Cross-resistance studies using a panel of replicons encoding mutations selected by NS5B polymerase NIs and NNIs, NS3/4A protease inhibitors, and NS5A inhibitors showed that GS-6620 remained fully active against all of the mutations tested, with the exception of the NS5B S282T mutant. The resistance selection of GS-6620 yielded S282T in both genotype 2a infectious virus and genotype 1b replicon cells. No other mutations were detected in genotype 1b replicon cells. However, in genotype 2a virus, the mutation M289V or M289L emerged prior to the detection of S282T. Interestingly, the resistant viruses carrying both M289V and S282T mutations replicate efficiently at a level comparable to the wild-type virus but approximately 3-fold higher than the viruses carrying S282T alone, suggesting that mutations at residue M289 may function as a compensatory mutation to the S282T mutation. However, further studies are needed to determine the viral fitness of these resistance mutations individually or in combination. The amino acid at residue 289 is variable among different genotypes: C289 in genotypes 1a and 1b, M289 in genotypes 2a, 5a, and 6a, and F289 in genotypes 3a and 4a (33). M289V or M289L alone conferred low levels of resistance (average, 4.4-fold) to GS-6620 and slightly (<2-fold) augmented GS-6620 resistance when combined with S282T in 2a virus assays. Similarly, biochemical studies showed that genotype 2a NS5B carrying M289V or M289L mutations alone did not show a significant change in sensitivity to the inhibition by 2′-C-Me,1′-CN,4-aza-7,9-dideazaA-TP, but when combined with S282T, a 5-fold increase in resistance was observed for NS5B with the S282T/M289L double mutation. In addition, GS-6620 showed a high barrier to resistance, a key feature and advantage of HCV NIs over other classes of direct antivirals.
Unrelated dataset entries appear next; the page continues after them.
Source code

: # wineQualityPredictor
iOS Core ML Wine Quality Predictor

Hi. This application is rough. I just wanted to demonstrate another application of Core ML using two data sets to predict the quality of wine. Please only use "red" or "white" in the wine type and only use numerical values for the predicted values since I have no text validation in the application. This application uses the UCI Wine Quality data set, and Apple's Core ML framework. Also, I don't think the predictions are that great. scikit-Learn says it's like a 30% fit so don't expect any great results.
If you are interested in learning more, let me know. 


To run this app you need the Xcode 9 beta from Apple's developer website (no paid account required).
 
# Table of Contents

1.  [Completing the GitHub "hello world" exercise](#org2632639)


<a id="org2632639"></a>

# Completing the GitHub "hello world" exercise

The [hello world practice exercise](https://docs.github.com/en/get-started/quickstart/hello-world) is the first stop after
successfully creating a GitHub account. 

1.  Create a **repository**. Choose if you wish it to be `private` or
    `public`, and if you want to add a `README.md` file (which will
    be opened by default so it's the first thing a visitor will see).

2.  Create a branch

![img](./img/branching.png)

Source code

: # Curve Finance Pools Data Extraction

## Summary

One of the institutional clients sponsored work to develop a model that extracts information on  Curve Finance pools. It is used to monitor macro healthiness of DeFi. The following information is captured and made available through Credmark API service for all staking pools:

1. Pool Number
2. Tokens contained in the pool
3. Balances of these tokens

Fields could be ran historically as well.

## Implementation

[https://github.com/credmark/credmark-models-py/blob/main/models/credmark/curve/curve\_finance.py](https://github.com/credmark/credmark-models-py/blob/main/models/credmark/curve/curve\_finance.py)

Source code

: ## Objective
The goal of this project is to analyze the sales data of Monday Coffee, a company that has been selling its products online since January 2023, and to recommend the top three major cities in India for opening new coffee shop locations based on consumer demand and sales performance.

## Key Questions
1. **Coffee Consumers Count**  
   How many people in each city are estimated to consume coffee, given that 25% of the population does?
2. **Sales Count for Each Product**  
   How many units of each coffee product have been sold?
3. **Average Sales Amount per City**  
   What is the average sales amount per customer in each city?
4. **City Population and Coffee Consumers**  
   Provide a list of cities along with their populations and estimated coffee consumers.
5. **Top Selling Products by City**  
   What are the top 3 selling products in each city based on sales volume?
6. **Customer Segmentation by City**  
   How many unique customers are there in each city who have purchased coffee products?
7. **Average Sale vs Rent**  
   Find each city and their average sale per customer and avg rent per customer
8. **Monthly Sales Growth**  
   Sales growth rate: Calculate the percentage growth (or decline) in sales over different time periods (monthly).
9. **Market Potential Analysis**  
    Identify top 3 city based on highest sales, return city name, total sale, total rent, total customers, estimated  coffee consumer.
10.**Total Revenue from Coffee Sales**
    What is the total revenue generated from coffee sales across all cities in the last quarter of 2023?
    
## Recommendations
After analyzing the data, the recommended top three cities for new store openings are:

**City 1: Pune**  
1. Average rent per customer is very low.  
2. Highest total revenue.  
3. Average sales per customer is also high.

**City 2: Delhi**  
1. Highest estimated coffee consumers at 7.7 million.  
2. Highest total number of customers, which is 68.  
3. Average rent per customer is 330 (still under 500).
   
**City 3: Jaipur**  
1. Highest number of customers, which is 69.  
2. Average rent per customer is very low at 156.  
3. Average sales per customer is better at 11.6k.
In conclusion, GS-6620 is a specific and potent HCV antiviral with pangenotype coverage. With its unique dual substitution at 1′-CN and 2′-C-Me, this novel C-nucleotide analog significantly enhanced the selectivity of the active triphosphate metabolite for the HCV NS5B polymerase over the host RNA polymerases. The pharmacology presented here translated into GS-6620 becoming the first adenosine analog to obtain clinical proof of concept, including the potential for potent anti-HCV activity. However, GS-6620 has not progressed further in clinical development due to the observation of unacceptably high variability and the poor oral pharmacokinetics of the prodrug in humans.